» PROVIDED DATA:
********

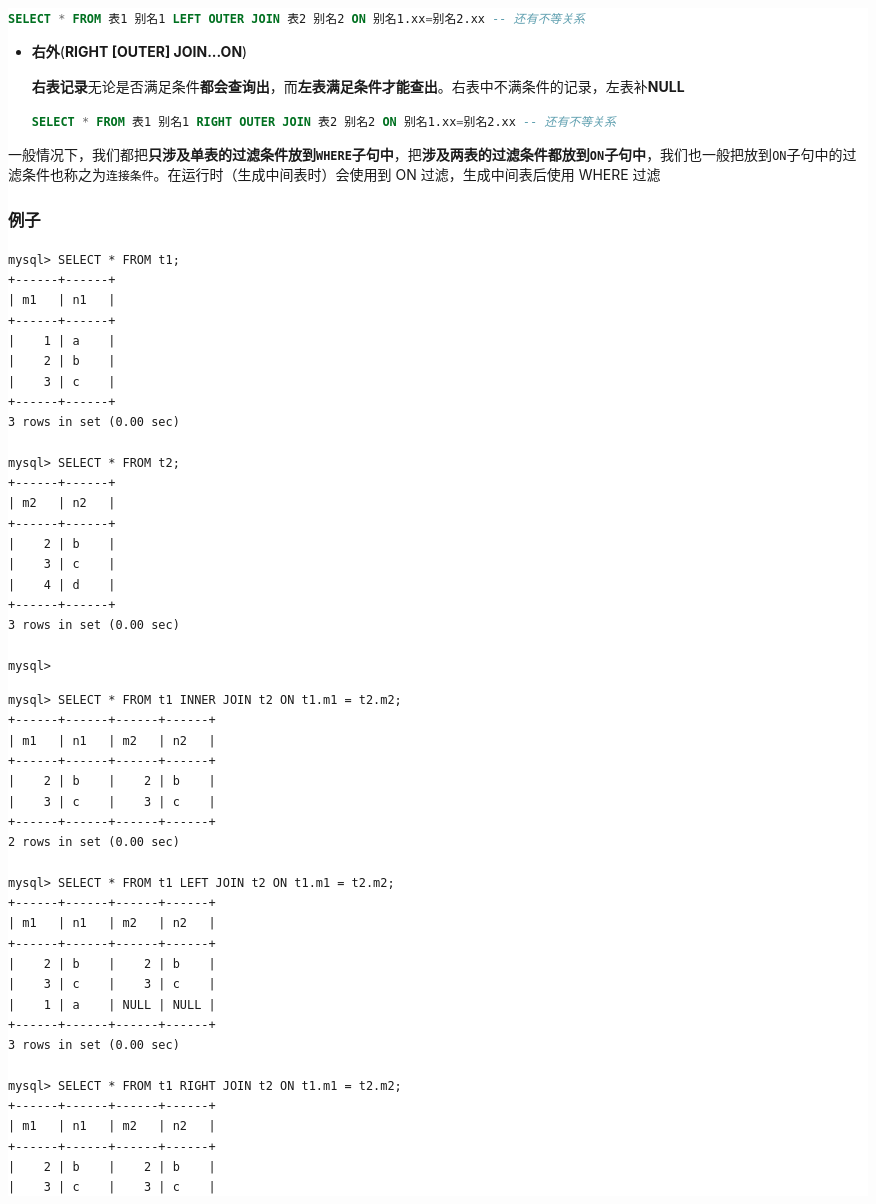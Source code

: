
   ```sql
  SELECT * FROM 表1 别名1 LEFT OUTER JOIN 表2 别名2 ON 别名1.xx=别名2.xx -- 还有不等关系
  ```

- **右外**(**RIGHT [OUTER] JOIN...ON**)

  **右表记录**无论是否满足条件**都会查询出**，而**左表满足条件才能查出**。右表中不满条件的记录，左表补**NULL**

  ```sql
  SELECT * FROM 表1 别名1 RIGHT OUTER JOIN 表2 别名2 ON 别名1.xx=别名2.xx -- 还有不等关系
  ```

一般情况下，我们都把**只涉及单表的过滤条件放到`WHERE`子句中**，把**涉及两表的过滤条件都放到`ON`子句中**，我们也一般把放到`ON`子句中的过滤条件也称之为`连接条件`。在运行时（生成中间表时）会使用到 ON 过滤，生成中间表后使用 WHERE 过滤

### 例子

```
mysql> SELECT * FROM t1;
+------+------+
| m1   | n1   |
+------+------+
|    1 | a    |
|    2 | b    |
|    3 | c    |
+------+------+
3 rows in set (0.00 sec)

mysql> SELECT * FROM t2;
+------+------+
| m2   | n2   |
+------+------+
|    2 | b    |
|    3 | c    |
|    4 | d    |
+------+------+
3 rows in set (0.00 sec)

mysql>
```

```
mysql> SELECT * FROM t1 INNER JOIN t2 ON t1.m1 = t2.m2;
+------+------+------+------+
| m1   | n1   | m2   | n2   |
+------+------+------+------+
|    2 | b    |    2 | b    |
|    3 | c    |    3 | c    |
+------+------+------+------+
2 rows in set (0.00 sec)

mysql> SELECT * FROM t1 LEFT JOIN t2 ON t1.m1 = t2.m2;
+------+------+------+------+
| m1   | n1   | m2   | n2   |
+------+------+------+------+
|    2 | b    |    2 | b    |
|    3 | c    |    3 | c    |
|    1 | a    | NULL | NULL |
+------+------+------+------+
3 rows in set (0.00 sec)

mysql> SELECT * FROM t1 RIGHT JOIN t2 ON t1.m1 = t2.m2;
+------+------+------+------+
| m1   | n1   | m2   | n2   |
+------+------+------+------+
|    2 | b    |    2 | b    |
|    3 | c    |    3 | c    |
```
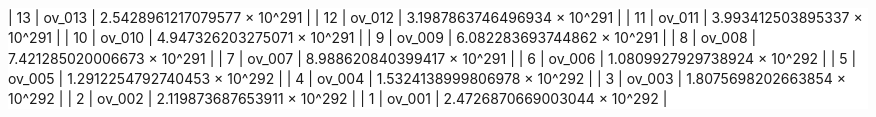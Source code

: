 | 13 | ov_013 | 2.5428961217079577 × 10^291 |
| 12 | ov_012 | 3.1987863746496934 × 10^291 |
| 11 | ov_011 | 3.993412503895337 × 10^291 |
| 10 | ov_010 | 4.947326203275071 × 10^291 |
| 9 | ov_009 | 6.082283693744862 × 10^291 |
| 8 | ov_008 | 7.421285020006673 × 10^291 |
| 7 | ov_007 | 8.988620840399417 × 10^291 |
| 6 | ov_006 | 1.0809927929738924 × 10^292 |
| 5 | ov_005 | 1.2912254792740453 × 10^292 |
| 4 | ov_004 | 1.5324138999806978 × 10^292 |
| 3 | ov_003 | 1.8075698202663854 × 10^292 |
| 2 | ov_002 | 2.119873687653911 × 10^292 |
| 1 | ov_001 | 2.4726870669003044 × 10^292 |

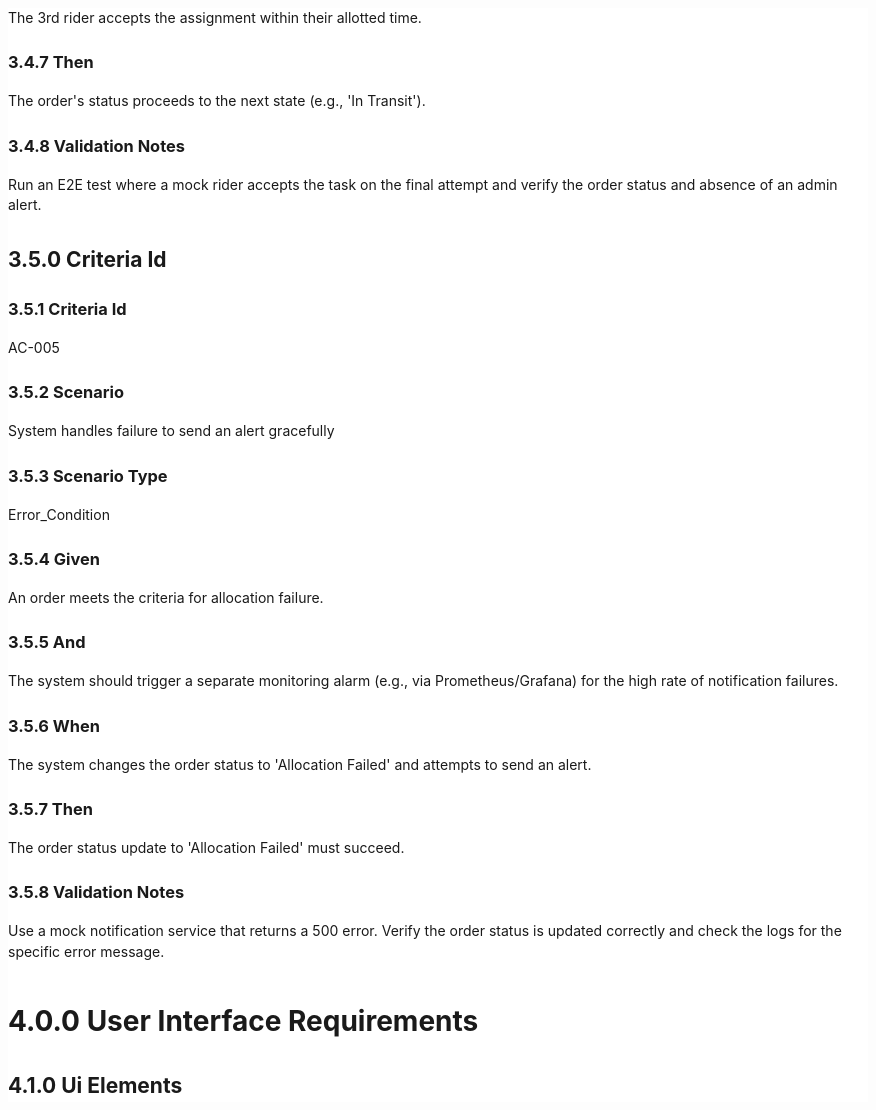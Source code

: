 The 3rd rider accepts the assignment within their allotted time.

### 3.4.7 Then

The order's status proceeds to the next state (e.g., 'In Transit').

### 3.4.8 Validation Notes

Run an E2E test where a mock rider accepts the task on the final attempt and verify the order status and absence of an admin alert.

## 3.5.0 Criteria Id

### 3.5.1 Criteria Id

AC-005

### 3.5.2 Scenario

System handles failure to send an alert gracefully

### 3.5.3 Scenario Type

Error_Condition

### 3.5.4 Given

An order meets the criteria for allocation failure.

### 3.5.5 And

The system should trigger a separate monitoring alarm (e.g., via Prometheus/Grafana) for the high rate of notification failures.

### 3.5.6 When

The system changes the order status to 'Allocation Failed' and attempts to send an alert.

### 3.5.7 Then

The order status update to 'Allocation Failed' must succeed.

### 3.5.8 Validation Notes

Use a mock notification service that returns a 500 error. Verify the order status is updated correctly and check the logs for the specific error message.

# 4.0.0 User Interface Requirements

## 4.1.0 Ui Elements
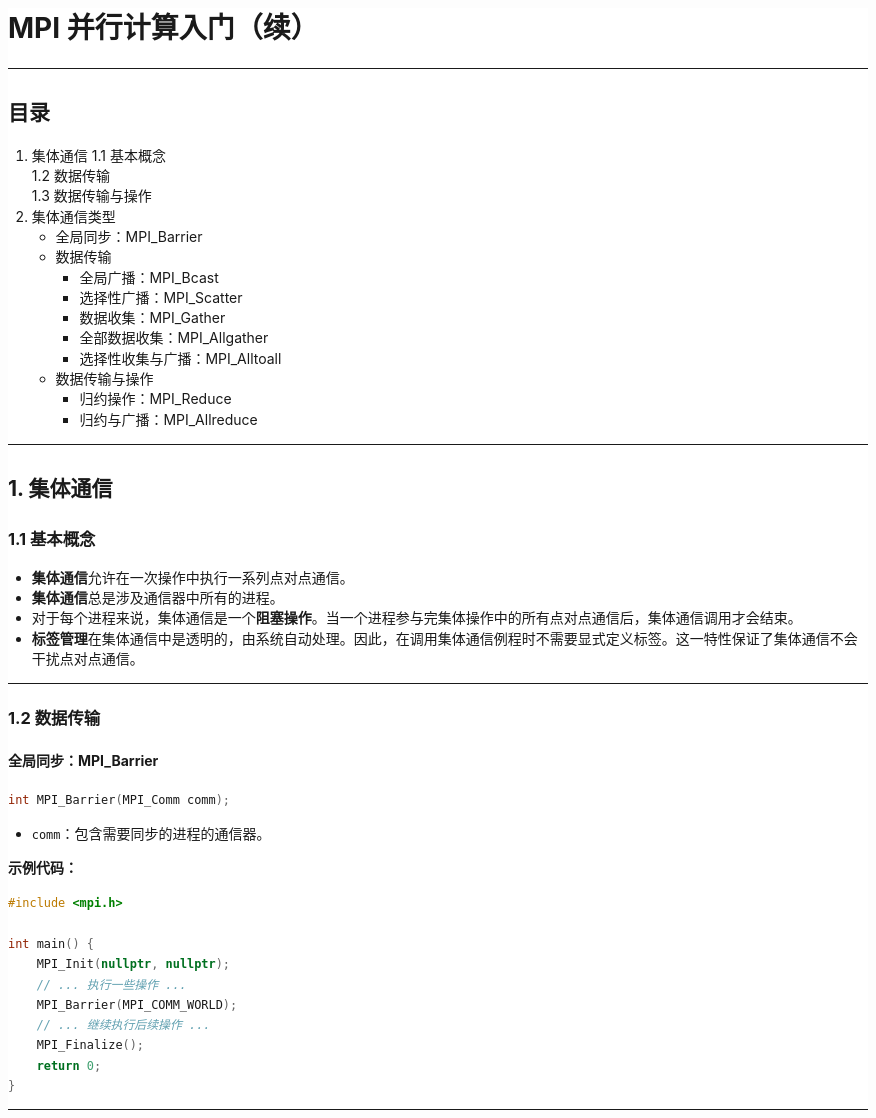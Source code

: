 # MPI 并行计算入门（续）

---

## 目录
1. 集体通信
   1.1 基本概念  
   1.2 数据传输  
   1.3 数据传输与操作  
2. 集体通信类型
   - 全局同步：MPI_Barrier
   - 数据传输
     - 全局广播：MPI_Bcast
     - 选择性广播：MPI_Scatter
     - 数据收集：MPI_Gather
     - 全部数据收集：MPI_Allgather
     - 选择性收集与广播：MPI_Alltoall
   - 数据传输与操作
     - 归约操作：MPI_Reduce
     - 归约与广播：MPI_Allreduce

---

## 1. 集体通信

### 1.1 基本概念

- **集体通信**允许在一次操作中执行一系列点对点通信。
- **集体通信**总是涉及通信器中所有的进程。
- 对于每个进程来说，集体通信是一个**阻塞操作**。当一个进程参与完集体操作中的所有点对点通信后，集体通信调用才会结束。
- **标签管理**在集体通信中是透明的，由系统自动处理。因此，在调用集体通信例程时不需要显式定义标签。这一特性保证了集体通信不会干扰点对点通信。

---

### 1.2 数据传输

#### 全局同步：MPI_Barrier

```cpp
int MPI_Barrier(MPI_Comm comm);
```
- `comm`：包含需要同步的进程的通信器。

**示例代码：**

```cpp
#include <mpi.h>

int main() {
    MPI_Init(nullptr, nullptr);
    // ... 执行一些操作 ...
    MPI_Barrier(MPI_COMM_WORLD);
    // ... 继续执行后续操作 ...
    MPI_Finalize();
    return 0;
}
```

---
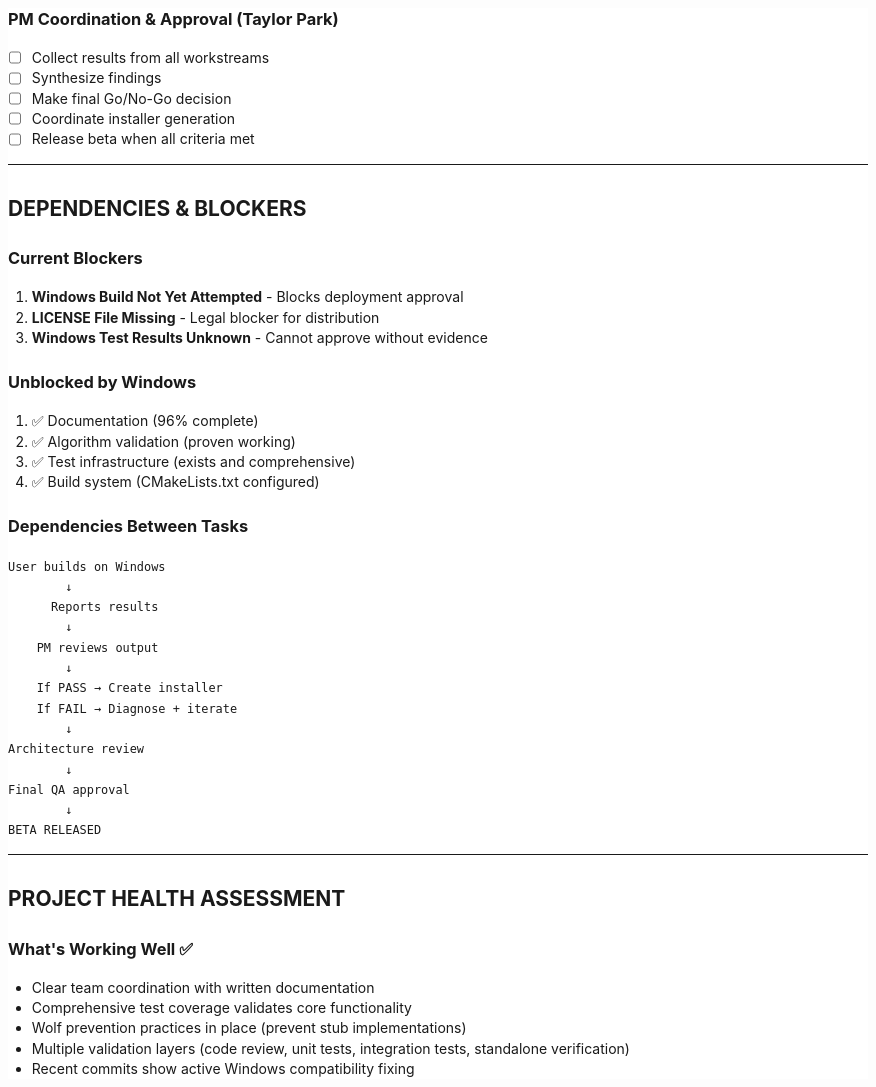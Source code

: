 ### PM Coordination & Approval (Taylor Park)
- [ ] Collect results from all workstreams
- [ ] Synthesize findings
- [ ] Make final Go/No-Go decision
- [ ] Coordinate installer generation
- [ ] Release beta when all criteria met

---

## DEPENDENCIES & BLOCKERS

### Current Blockers
1. **Windows Build Not Yet Attempted** - Blocks deployment approval
2. **LICENSE File Missing** - Legal blocker for distribution
3. **Windows Test Results Unknown** - Cannot approve without evidence

### Unblocked by Windows
1. ✅ Documentation (96% complete)
2. ✅ Algorithm validation (proven working)
3. ✅ Test infrastructure (exists and comprehensive)
4. ✅ Build system (CMakeLists.txt configured)

### Dependencies Between Tasks

```
User builds on Windows
        ↓
      Reports results
        ↓
    PM reviews output
        ↓
    If PASS → Create installer
    If FAIL → Diagnose + iterate
        ↓
Architecture review
        ↓
Final QA approval
        ↓
BETA RELEASED
```

---

## PROJECT HEALTH ASSESSMENT

### What's Working Well ✅
- Clear team coordination with written documentation
- Comprehensive test coverage validates core functionality
- Wolf prevention practices in place (prevent stub implementations)
- Multiple validation layers (code review, unit tests, integration tests, standalone verification)
- Recent commits show active Windows compatibility fixing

********

» WORK ORDER: Return the lines above from the one with "### 1.1 基本概念" through the one with "2. ✅ Algorithm validation (proven working)", verbatim and nothing else. Omit every picture.

» RESULT:
### 1.1 基本概念

- **集体通信**允许在一次操作中执行一系列点对点通信。
- **集体通信**总是涉及通信器中所有的进程。
- 对于每个进程来说，集体通信是一个**阻塞操作**。当一个进程参与完集体操作中的所有点对点通信后，集体通信调用才会结束。
- **标签管理**在集体通信中是透明的，由系统自动处理。因此，在调用集体通信例程时不需要显式定义标签。这一特性保证了集体通信不会干扰点对点通信。

---

### 1.2 数据传输

#### 全局同步：MPI_Barrier

```cpp
int MPI_Barrier(MPI_Comm comm);
```
- `comm`：包含需要同步的进程的通信器。

**示例代码：**

```cpp
#include <mpi.h>

int main() {
    MPI_Init(nullptr, nullptr);
    // ... 执行一些操作 ...
    MPI_Barrier(MPI_COMM_WORLD);
    // ... 继续执行后续操作 ...
    MPI_Finalize();
    return 0;
}
```

---
Source code

: ### PM Coordination & Approval (Taylor Park)
- [ ] Collect results from all workstreams
- [ ] Synthesize findings
- [ ] Make final Go/No-Go decision
- [ ] Coordinate installer generation
- [ ] Release beta when all criteria met

---

## DEPENDENCIES & BLOCKERS

### Current Blockers
1. **Windows Build Not Yet Attempted** - Blocks deployment approval
2. **LICENSE File Missing** - Legal blocker for distribution
3. **Windows Test Results Unknown** - Cannot approve without evidence

### Unblocked by Windows
1. ✅ Documentation (96% complete)
2. ✅ Algorithm validation (proven working)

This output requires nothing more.